As one of America’s most influential environmentalist, Barry Commoner devoted his life and career to ecology, awareness, education, and enacting positive change. He was among the first to begin advocating for recycling and organic farming, as well as raising awareness about the threats of the greenhouse effect and the dangers of radioactive fallout. As the founder of the Citizen’s Party, which he also ran for president under in 1980, Commoner believed in the collective power of individuals to create change and peace through accepting responsibility for their actions and making the active decision to be better.
While certain things have changed for the better, Commoner was no less concerned in 2006 than he was in the 1960’s, especially in regards to climate change and fossil fuels, on which he said, “There is no question that climate change, global warming, envelopes the entire world and it’s getting worse” and “If nothing is done, beginning now, to cut back strongly on the use of fossil fuels, we are heading for a disaster.”
After World War II, early on in Commoner’s career, the US government and Soviet Union were in the beginnings of a Cold War and nuclear arms race. The US government was tirelessly conducting nuclear bomb test in the oceans and isolated portions of the American desert. Commoner, as well as his fellow professors, became increasingly concerned with the potential public health hazards associated with the dispersal of atomic residue which had been projected into the stratosphere.
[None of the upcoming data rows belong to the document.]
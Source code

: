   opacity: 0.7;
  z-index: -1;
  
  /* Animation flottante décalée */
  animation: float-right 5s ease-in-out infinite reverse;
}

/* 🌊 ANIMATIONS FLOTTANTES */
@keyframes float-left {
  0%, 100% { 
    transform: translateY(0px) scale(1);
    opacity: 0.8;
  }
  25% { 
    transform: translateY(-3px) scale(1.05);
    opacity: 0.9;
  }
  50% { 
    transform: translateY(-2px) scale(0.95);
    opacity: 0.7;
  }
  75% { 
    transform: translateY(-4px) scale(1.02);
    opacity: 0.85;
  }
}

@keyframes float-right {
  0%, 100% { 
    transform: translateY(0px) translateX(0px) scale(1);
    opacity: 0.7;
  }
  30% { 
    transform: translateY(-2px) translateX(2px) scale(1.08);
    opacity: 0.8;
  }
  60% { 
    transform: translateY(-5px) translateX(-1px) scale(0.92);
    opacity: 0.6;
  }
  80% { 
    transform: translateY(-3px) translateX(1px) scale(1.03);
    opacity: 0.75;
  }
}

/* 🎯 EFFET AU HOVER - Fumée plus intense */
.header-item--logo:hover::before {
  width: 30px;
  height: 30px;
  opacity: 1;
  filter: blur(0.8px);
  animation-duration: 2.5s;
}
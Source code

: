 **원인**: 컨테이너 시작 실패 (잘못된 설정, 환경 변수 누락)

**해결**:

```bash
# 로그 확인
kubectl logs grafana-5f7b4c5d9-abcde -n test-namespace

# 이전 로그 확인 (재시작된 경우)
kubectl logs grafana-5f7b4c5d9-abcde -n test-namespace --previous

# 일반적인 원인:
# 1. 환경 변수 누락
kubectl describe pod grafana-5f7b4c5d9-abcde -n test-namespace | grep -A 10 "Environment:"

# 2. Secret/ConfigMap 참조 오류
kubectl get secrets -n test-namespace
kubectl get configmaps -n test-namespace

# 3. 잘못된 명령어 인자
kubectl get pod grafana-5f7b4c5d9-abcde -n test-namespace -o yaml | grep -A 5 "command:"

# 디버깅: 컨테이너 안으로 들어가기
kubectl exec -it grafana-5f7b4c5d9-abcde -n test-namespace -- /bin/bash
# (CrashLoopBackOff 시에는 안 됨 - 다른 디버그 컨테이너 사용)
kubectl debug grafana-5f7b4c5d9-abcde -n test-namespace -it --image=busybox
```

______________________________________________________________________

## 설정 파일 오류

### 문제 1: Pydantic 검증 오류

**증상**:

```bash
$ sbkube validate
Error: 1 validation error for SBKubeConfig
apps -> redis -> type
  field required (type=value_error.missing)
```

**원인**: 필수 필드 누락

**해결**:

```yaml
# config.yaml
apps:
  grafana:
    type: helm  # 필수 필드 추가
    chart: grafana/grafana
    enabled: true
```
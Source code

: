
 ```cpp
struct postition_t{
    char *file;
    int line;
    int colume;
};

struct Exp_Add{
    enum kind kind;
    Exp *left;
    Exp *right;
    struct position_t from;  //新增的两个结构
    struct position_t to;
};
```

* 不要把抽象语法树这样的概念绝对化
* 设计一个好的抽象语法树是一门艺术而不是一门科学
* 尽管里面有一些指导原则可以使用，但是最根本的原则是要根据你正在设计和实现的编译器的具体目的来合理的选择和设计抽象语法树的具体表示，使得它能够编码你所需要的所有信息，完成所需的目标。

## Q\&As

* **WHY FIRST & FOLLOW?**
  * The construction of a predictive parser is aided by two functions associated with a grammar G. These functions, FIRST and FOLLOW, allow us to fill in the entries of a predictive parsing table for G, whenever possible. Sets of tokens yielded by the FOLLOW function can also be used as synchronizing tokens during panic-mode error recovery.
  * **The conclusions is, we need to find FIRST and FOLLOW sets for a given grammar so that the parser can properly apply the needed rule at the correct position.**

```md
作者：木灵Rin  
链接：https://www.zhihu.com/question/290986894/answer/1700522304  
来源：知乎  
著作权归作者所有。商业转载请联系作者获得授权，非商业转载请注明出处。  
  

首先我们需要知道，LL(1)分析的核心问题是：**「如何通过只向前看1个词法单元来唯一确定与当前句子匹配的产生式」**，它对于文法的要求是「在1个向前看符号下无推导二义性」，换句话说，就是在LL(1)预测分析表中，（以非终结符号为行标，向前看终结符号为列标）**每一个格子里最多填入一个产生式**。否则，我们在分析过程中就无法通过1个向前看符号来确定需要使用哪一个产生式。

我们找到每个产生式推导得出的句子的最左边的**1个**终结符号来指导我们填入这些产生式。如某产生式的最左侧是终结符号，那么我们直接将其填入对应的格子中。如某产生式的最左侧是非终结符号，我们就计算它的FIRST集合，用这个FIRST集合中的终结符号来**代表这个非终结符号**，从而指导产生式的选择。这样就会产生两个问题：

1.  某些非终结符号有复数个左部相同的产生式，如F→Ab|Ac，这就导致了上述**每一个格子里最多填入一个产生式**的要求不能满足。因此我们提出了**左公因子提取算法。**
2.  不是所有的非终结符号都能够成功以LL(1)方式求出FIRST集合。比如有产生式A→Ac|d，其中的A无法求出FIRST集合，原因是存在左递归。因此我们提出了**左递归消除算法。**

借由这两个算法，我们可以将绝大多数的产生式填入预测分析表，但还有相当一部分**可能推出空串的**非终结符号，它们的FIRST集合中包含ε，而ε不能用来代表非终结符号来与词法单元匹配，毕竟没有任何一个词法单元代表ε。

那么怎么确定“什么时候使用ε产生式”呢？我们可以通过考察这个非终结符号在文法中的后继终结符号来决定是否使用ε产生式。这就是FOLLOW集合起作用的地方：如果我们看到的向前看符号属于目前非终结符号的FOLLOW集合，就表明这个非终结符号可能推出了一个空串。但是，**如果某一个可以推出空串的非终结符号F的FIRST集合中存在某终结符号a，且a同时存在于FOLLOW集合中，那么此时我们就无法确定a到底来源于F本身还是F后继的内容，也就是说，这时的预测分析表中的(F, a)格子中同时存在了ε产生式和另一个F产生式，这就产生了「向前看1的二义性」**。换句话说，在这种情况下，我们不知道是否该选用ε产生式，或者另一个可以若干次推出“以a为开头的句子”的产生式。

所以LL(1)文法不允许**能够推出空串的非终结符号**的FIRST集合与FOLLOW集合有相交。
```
In 1950, he and his colleagues began investigating the lasting effects of strontium-90, one of the atomic residues. As Commoner describes, strontium is very much like calcium and, in fact, follows calcium throughout the body to the bones and teeth. So came the “I Gave My Tooth to Science” campaign, which began with 10’s of thousands of St. Louis’ school children sending in their teeth to be tested for harmful levels of strontium, but soon escalated to teeth being sent in from around the world.
It wasn’t long before their studies showed strontium-90 was present in levels enough to cause cancer and a worldwide ban of atmospheric nuclear testing was put in place. This was a major environmental victory. Commoner speaks of this time in American history as a moment when people began to see that the effects on the environment as a result of their choices were directly on them. 1970 saw the first Earth day, the founding of the EPA, the Clean Air Act, and the removal of lead from gasoline which was a major health hazard, especially on children.
It may seem that we have lost a lot of that momentum, but as Commoner points out, a lot of those same attitudes and concerns are mirrored by the sudden popularity of organic foods which, by the way, Commoner and his colleagues were the first to rigorously study. Still, Commoner warned of the “Red threat” which he described as “ the thoughtless way in which we decide what we are going to produce and how we are going to produce…and what impact that has on not simply getting the product but on our lives, our health, the welfare of poor people, the environment as a whole.”
That “Red Threat” can be exhibited quite obviously by industrial agriculture, and slowly creeping into what is supposed to stand as the environmentally minded alternative of organic. To counter that threat, Commoner created the “4 Laws of Ecology”: 1) Everything is connected to everything else; 2) Everything must go somewhere; 3) Nature knows best; and 4) There is no such thing as a free lunch. These “laws” are rules to live by and it takes a wise person to simplify such complex issues into four bullet points while still doing them the justice they deserve.
I am truly inspired by the life and service of Barry Commoner. I often doubt myself, not quite seeing how I will achieve my goal in life of spreading environmental awareness, scientific literacy, and enacting as much positive change in the fields of conservation and ecology as possible. I doubt the ability of one person to enact such change, especially me. Seeing the accomplishments of Barry, and the age of which he began to make his most significant impacts, gives me hope. Hope to make the same sort of impacts, not for personal gain, but for the betterment of people, the environment, and the interconnectedness of it all.